Wow. Okay here we go. It seems like the playbook most executives are running right now was written for a world that really no longer exists. Org charts, they feel more like status symbols these days. Headcount as proof of leadership? Nah, not really. And AI prototypes that wow everyone in the boardroom only to fall apart in the real world? There's a lot of that going around.

This week I've been thinking about what happens when reality catches up. Why some companies seem to be pulling away while others are stuck spinning their wheels. And why the winners usually aren't smarter, they're just moving faster.

I’ve moved my newsletter to the Atonom site and would love for you to join me there as I phase out Beehiiv.

It’s my little newsletter where I break down things I think are interesting happening in AI, along with whatever else I’ve been paying attention to lately. Subscribe here.

Let's get into it.

The End of Headcount Flexing

Some leaders are addicted to headcount. That's about to become a big problem.

It's corporate vanity.

  • "How many people are under you?"

  • "What's your org size?"

  • "How much budget do you control?"

We rewarded leaders for building bigger teams. But nobody cares anymore about how many people report to you.
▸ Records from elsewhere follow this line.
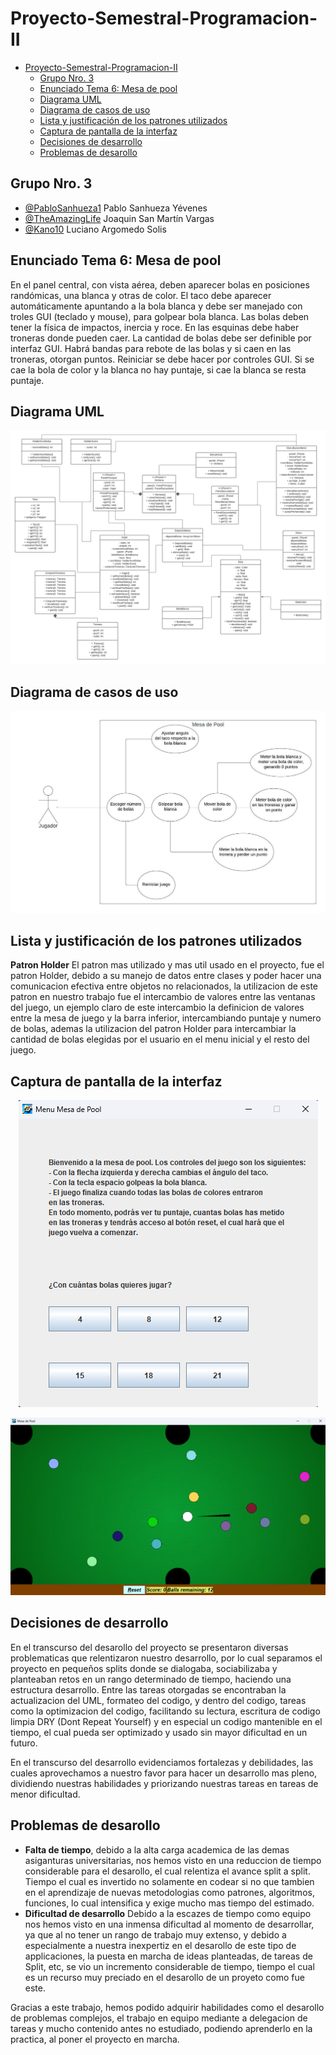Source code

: # Proyecto-Semestral-Programacion-II

- [Proyecto-Semestral-Programacion-II](#proyecto-semestral-programacion-ii)
  - [Grupo Nro. 3](#grupo-nro-3)
  - [Enunciado Tema 6: Mesa de pool](#enunciado-tema-6-mesa-de-pool)
  - [Diagrama UML](#diagrama-uml)
  - [Diagrama de casos de uso](#diagrama-de-casos-de-uso)
  - [Lista y justificación de los patrones utilizados](#lista-y-justificación-de-los-patrones-utilizados)
  - [Captura de pantalla de la interfaz](#captura-de-pantalla-de-la-interfaz)
  - [Decisiones de desarrollo](#decisiones-de-desarrollo)
  - [Problemas de desarollo](#problemas-de-desarollo)

## Grupo Nro. 3

- [@PabloSanhueza1](https://github.com/PabloSanhueza1) Pablo Sanhueza Yévenes
- [@TheAmazingLife](https://github.com/TheAmazingLife) Joaquin San Martín Vargas
- [@Kano10](https://github.com/Kano10) Luciano Argomedo Solis

## Enunciado Tema 6: Mesa de pool

  En el panel central, con vista aérea, deben aparecer bolas en posiciones randómicas, una blanca y otras de color. El taco debe aparecer automáticamente apuntando a la bola blanca y debe ser manejado con troles GUI (teclado y mouse), para golpear bola blanca. Las bolas deben tener la física de impactos, inercia y roce.  En las esquinas debe haber troneras donde pueden caer. La cantidad de bolas debe ser definible por interfaz GUI. Habrá bandas para rebote de las bolas y si caen en las troneras, otorgan puntos.  Reiniciar se debe hacer por controles GUI. Si se cae la bola de color y la blanca no hay puntaje, si cae la blanca se resta puntaje.

## Diagrama UML

<p align = "center">
  <img src = "https://github.com/TheAmazingLife/Proyecto-Semestral-Programacion-II/blob/main/assets/UML.jpeg" />
</p>

## Diagrama de casos de uso

<p align = "center">
  <img src = "https://github.com/TheAmazingLife/Proyecto-Semestral-Programacion-II/blob/main/assets/Diagrama_casos_de_uso.jpeg" />
</p>

## Lista y justificación de los patrones utilizados

**Patron Holder** El patron mas utilizado y mas util usado en el proyecto, fue el patron Holder, debido a su manejo de datos entre clases y poder hacer una comunicacion efectiva entre objetos no relacionados, la utilizacion de este patron en nuestro trabajo fue el intercambio de valores entre las ventanas del juego, un ejemplo claro de este intercambio la definicion de valores entre la mesa de juego y la barra inferior, intercambiando puntaje y numero de bolas, ademas la utilizacion del patron Holder para intercambiar la cantidad de bolas elegidas por el usuario en el menu inicial y el resto del juego.

## Captura de pantalla de la interfaz

<p align = "center">
  <img src = "https://github.com/TheAmazingLife/Proyecto-Semestral-Programacion-II/blob/main/assets/menuImagen.png" />
</p>

<p align = "center">
  <img src = "https://github.com/TheAmazingLife/Proyecto-Semestral-Programacion-II/blob/main/assets/juegoImagen.png" />
</p>

## Decisiones de desarrollo

En el transcurso del desarollo del proyecto se presentaron diversas problematicas que relentizaron nuestro desarrollo, por lo cual separamos el proyecto en pequeños splits donde se dialogaba, sociabilizaba y planteaban retos en un rango determinado de tiempo, haciendo una estructura desarrollo. Entre las tareas otorgadas se encontraban la actualizacion del UML, formateo del codigo, y dentro del codigo, tareas como la optimizacion del codigo, facilitando su lectura, escritura de codigo limpia DRY (Dont Repeat Yourself) y en especial un codigo mantenible en el tiempo, el cual pueda ser optimizado y usado sin mayor dificultad en un futuro.

En el transcurso del desarrollo evidenciamos fortalezas y debilidades, las cuales aprovechamos a nuestro favor para hacer un desarrollo mas pleno, dividiendo nuestras habilidades y priorizando nuestras tareas en tareas de menor dificultad.

## Problemas de desarollo

- **Falta de tiempo**, debido a la alta carga academica de las demas asiganturas universitarias, nos hemos visto en una reduccion de tiempo considerable para el desarollo, el cual relentiza el avance split a split. Tiempo el cual es invertido no solamente en codear si no que tambien en el aprendizaje de nuevas metodologias como patrones, algoritmos, funciones, lo cual intensifica y exige mucho mas tiempo del estimado.
- **Dificultad de desarrollo** Debido a la escazes de tiempo como equipo nos hemos visto en una inmensa dificultad al momento de desarrollar, ya que al no tener un rango de trabajo muy extenso, y debido a especialmente a nuestra inexpertiz en el desarollo de este tipo de applicaciones, la puesta en marcha de ideas planteadas, de tareas de Split, etc, se vio un incremento considerable de tiempo, tiempo el cual es un recurso muy preciado en el desarollo de un proyeto como fue este.

Gracias a este trabajo, hemos podido adquirir habilidades como el desarollo de problemas complejos, el trabajo en equipo mediante a delegacion de tareas y mucho contenido antes no estudiado, podiendo aprenderlo en la practica, al poner el proyecto en marcha.
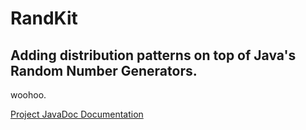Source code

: # RandKit
## Adding distribution patterns on top of Java's Random Number Generators.

woohoo.

[Project JavaDoc Documentation](./javadoc/index.html)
The market only cares about output.

The age of headcount flexing is over. Your sense of self and identity cannot come from the number of people who report to you.

You can't measure leadership by the size of their organization,  you have to measure it by the value you create with the fewest resources possible.

When leaders stop focusing on headcount, they actually have to understand the technology they are trying to manage. When they refuse to get their hands dirty on the ground floor of execution, they fall face first into an expensive trap.

Every CEO Thinks AI Is Easy Until They Try to Build It

Every CEO should spend one week building with AI before making an AI strategy decision. It would eliminate a lot of stupid delusions.

I was talking to a CEO the other day who told me: 'The distance from a convincing prototype to a scalable production platform is way bigger than I realized.'

That's the most honest thing I've heard about AI all year.

Like every CEO, he initially thought:

  • Why can't AI just do this?

  • Why don't we just build it ourselves?

  • How hard can it be?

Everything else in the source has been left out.